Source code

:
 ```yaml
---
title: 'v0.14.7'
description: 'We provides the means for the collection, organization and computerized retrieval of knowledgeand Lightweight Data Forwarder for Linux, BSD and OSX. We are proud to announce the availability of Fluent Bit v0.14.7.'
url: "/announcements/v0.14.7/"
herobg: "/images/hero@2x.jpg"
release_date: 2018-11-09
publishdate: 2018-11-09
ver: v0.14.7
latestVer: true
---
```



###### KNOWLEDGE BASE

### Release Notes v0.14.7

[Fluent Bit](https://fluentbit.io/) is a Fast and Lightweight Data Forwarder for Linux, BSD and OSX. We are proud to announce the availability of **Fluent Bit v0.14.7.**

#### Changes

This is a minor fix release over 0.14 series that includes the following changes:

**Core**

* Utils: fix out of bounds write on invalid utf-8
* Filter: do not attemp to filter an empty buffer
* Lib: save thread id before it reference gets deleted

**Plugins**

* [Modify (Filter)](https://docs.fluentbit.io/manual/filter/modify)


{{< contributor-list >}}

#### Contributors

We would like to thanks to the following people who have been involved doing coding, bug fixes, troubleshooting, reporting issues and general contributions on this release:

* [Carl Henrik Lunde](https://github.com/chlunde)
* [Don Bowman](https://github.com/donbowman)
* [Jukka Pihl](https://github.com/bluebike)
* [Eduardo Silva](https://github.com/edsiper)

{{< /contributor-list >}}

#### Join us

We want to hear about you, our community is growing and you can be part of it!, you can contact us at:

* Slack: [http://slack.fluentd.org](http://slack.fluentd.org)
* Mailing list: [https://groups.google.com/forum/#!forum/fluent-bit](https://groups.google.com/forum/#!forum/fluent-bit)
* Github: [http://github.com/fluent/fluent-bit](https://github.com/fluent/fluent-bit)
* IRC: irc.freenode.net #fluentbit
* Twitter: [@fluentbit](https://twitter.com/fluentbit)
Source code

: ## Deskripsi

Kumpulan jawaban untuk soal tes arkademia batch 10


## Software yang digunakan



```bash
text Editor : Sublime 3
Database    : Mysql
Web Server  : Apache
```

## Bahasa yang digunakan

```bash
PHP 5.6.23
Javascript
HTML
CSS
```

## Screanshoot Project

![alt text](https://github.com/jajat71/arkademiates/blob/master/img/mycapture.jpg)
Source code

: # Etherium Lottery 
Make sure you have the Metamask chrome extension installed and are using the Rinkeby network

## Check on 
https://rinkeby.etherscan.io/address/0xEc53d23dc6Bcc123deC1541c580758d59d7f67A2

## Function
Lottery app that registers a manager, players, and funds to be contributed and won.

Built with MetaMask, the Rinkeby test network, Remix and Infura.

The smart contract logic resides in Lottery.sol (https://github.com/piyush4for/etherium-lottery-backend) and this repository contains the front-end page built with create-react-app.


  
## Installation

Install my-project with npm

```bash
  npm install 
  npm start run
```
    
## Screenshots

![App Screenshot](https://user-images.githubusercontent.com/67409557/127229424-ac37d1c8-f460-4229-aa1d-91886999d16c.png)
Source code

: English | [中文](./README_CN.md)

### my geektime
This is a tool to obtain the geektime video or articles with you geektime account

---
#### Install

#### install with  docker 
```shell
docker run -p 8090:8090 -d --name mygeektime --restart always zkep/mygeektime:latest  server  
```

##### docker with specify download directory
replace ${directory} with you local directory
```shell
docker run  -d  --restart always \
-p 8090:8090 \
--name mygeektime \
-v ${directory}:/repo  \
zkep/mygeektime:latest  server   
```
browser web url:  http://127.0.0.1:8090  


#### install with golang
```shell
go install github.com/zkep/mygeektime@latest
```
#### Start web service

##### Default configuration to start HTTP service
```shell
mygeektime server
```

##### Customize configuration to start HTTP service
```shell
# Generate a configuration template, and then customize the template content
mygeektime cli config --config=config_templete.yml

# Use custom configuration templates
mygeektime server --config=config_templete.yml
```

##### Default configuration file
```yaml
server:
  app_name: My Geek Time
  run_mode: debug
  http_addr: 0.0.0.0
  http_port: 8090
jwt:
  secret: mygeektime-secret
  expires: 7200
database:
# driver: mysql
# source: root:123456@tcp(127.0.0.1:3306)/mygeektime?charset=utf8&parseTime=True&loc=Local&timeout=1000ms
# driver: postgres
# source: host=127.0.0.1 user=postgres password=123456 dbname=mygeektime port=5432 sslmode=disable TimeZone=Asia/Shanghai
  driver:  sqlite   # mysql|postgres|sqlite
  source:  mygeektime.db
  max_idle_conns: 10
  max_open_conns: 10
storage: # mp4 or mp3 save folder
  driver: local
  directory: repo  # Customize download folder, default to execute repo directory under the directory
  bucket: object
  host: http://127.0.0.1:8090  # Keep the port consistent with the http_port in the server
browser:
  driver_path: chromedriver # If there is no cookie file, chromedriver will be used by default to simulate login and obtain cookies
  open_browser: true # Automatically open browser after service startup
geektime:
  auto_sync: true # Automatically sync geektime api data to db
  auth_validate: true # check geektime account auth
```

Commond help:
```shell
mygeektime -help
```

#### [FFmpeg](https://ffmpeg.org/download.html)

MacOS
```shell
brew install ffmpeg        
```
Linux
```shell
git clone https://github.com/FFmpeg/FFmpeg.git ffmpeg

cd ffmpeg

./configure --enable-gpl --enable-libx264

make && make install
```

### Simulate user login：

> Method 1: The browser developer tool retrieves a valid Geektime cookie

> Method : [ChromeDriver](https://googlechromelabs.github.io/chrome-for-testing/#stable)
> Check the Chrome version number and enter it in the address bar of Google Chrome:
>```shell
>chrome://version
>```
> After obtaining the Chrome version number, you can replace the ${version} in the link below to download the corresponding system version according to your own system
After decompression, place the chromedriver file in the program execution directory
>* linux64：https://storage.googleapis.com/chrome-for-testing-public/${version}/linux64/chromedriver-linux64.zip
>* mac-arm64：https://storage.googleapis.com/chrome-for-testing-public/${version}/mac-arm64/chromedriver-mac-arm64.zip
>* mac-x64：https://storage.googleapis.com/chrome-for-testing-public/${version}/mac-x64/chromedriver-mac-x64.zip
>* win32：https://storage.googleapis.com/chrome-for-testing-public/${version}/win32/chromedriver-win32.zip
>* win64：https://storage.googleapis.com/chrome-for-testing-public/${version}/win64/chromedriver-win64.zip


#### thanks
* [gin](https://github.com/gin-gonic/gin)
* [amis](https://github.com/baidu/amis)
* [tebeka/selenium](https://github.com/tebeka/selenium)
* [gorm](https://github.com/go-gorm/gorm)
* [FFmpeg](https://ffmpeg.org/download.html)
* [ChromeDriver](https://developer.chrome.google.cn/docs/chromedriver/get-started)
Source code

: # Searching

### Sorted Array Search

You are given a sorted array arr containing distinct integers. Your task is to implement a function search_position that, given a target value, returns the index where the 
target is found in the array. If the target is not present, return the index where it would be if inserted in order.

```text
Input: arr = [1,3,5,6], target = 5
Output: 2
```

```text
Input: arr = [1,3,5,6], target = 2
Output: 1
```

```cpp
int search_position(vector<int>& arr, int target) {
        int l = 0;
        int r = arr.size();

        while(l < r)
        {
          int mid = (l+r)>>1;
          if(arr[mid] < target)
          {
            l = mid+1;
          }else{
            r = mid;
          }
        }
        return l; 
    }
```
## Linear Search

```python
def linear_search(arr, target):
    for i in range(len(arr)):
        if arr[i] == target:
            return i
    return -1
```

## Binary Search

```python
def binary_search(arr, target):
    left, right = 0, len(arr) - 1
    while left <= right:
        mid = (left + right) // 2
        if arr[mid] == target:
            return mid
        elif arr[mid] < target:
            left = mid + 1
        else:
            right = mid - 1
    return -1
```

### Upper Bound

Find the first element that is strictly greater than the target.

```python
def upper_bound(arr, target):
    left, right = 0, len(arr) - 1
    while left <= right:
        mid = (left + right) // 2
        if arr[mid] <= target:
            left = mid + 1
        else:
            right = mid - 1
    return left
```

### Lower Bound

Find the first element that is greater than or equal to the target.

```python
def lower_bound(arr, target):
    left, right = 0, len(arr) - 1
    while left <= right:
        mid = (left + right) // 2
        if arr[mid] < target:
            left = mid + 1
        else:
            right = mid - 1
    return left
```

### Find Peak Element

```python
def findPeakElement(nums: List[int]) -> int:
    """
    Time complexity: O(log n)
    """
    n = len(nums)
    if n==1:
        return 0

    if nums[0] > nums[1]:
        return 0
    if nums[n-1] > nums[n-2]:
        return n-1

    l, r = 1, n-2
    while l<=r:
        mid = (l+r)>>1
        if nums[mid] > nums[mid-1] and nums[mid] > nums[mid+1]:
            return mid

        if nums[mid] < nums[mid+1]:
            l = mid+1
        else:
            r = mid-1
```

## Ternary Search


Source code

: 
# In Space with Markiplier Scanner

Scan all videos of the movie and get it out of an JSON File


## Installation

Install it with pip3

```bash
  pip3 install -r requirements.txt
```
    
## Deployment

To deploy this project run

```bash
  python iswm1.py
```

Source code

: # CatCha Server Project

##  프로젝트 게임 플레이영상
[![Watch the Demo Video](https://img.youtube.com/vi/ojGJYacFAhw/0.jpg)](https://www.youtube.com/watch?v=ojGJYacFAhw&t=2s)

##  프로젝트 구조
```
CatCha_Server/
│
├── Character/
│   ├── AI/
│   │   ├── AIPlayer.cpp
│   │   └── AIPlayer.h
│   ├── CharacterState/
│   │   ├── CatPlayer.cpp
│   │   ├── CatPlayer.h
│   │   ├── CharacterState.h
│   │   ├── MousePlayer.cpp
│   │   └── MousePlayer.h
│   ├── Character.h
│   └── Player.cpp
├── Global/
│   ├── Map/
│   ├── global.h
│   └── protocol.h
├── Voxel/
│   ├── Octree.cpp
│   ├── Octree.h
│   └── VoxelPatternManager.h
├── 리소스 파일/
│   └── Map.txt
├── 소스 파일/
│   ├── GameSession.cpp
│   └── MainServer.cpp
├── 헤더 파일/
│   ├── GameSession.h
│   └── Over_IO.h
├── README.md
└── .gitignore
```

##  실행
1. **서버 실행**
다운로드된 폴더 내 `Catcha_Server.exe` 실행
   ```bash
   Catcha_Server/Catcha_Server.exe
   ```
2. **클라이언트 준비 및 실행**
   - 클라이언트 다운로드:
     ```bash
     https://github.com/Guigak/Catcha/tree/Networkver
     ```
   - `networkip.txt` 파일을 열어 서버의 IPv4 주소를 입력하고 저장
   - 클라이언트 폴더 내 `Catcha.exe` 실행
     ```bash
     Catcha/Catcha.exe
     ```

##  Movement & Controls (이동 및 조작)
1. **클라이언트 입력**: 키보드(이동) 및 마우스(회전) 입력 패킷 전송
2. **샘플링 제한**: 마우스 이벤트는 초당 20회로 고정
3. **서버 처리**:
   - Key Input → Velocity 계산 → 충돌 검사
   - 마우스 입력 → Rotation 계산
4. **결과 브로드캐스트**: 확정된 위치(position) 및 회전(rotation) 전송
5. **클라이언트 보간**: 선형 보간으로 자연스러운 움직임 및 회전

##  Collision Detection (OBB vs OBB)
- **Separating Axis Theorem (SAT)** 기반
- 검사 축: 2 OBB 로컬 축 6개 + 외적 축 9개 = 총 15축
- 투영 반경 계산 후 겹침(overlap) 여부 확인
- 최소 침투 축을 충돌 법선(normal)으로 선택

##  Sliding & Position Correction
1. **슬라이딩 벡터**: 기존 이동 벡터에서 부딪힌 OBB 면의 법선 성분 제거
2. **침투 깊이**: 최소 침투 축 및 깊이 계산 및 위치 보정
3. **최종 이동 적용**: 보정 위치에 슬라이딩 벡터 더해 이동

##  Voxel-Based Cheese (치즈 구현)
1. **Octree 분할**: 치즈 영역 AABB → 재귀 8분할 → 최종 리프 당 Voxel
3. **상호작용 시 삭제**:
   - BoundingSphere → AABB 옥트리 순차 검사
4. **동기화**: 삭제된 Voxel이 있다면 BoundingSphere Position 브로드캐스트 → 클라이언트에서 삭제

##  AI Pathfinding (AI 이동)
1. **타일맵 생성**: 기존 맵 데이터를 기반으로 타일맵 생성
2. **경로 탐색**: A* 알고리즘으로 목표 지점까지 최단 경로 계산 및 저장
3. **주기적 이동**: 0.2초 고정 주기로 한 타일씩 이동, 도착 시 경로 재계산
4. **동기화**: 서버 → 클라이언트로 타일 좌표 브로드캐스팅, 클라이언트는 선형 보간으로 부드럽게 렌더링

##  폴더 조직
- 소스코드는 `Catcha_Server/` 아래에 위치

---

════════════════════

→ Work item: Lines in the data that include the word "images" should all be copied.

→ Response to the task:
herobg: "/images/hero@2x.jpg"
![App Screenshot](https://user-images.githubusercontent.com/67409557/127229424-ac37d1c8-f460-4229-aa1d-91886999d16c.png)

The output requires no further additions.